Your assignment> Your task is to write out the lines from the line containing "network initialization seeds." through the last line of the material, exactly.

Entries supplied>
>>>>>

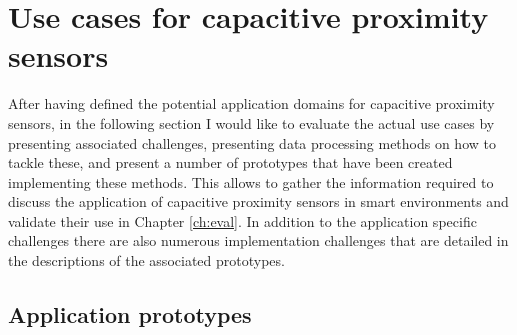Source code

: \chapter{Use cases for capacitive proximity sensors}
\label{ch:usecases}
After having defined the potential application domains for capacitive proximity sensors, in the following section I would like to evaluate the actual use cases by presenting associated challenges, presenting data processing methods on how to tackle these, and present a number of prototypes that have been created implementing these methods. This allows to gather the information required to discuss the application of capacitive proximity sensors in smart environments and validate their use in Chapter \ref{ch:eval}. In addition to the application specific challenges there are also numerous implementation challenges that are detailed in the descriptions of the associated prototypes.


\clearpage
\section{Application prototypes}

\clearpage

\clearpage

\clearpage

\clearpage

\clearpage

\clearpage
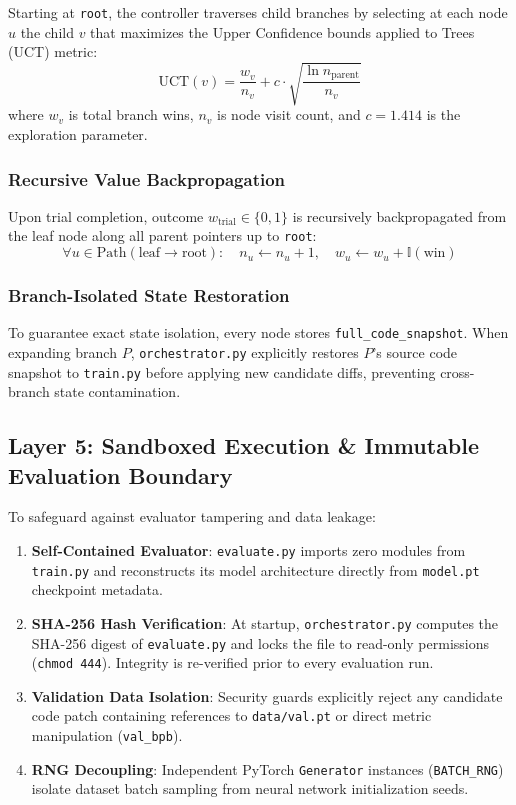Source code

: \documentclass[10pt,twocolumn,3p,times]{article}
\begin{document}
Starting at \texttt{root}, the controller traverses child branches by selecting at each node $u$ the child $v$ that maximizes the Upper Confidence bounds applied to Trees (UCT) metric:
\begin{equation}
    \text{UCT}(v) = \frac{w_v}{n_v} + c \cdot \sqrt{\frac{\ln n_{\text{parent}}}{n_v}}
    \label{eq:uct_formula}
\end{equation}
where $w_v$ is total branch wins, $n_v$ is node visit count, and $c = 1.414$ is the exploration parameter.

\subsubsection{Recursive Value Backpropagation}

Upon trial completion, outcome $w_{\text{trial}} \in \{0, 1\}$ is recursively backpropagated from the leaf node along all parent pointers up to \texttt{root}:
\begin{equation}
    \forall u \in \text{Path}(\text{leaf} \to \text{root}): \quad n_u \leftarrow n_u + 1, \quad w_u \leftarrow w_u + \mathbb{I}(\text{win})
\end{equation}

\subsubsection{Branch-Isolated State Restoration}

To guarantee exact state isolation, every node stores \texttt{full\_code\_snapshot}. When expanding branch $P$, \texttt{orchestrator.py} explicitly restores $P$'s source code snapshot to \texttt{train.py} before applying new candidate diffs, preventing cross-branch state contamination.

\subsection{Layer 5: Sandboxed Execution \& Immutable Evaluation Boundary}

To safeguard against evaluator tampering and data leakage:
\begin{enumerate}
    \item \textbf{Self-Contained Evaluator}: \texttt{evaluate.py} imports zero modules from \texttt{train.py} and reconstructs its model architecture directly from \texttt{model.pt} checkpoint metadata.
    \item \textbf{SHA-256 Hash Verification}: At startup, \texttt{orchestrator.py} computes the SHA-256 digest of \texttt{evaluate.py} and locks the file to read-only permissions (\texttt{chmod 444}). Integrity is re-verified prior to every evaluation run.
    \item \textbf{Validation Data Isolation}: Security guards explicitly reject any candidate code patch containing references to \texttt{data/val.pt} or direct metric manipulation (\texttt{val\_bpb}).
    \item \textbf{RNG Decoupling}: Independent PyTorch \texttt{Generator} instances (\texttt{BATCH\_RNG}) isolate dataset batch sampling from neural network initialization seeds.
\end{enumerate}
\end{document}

<<<<<

Reply>
    \item \textbf{RNG Decoupling}: Independent PyTorch \texttt{Generator} instances (\texttt{BATCH\_RNG}) isolate dataset batch sampling from neural network initialization seeds.
\end{enumerate}
\end{document}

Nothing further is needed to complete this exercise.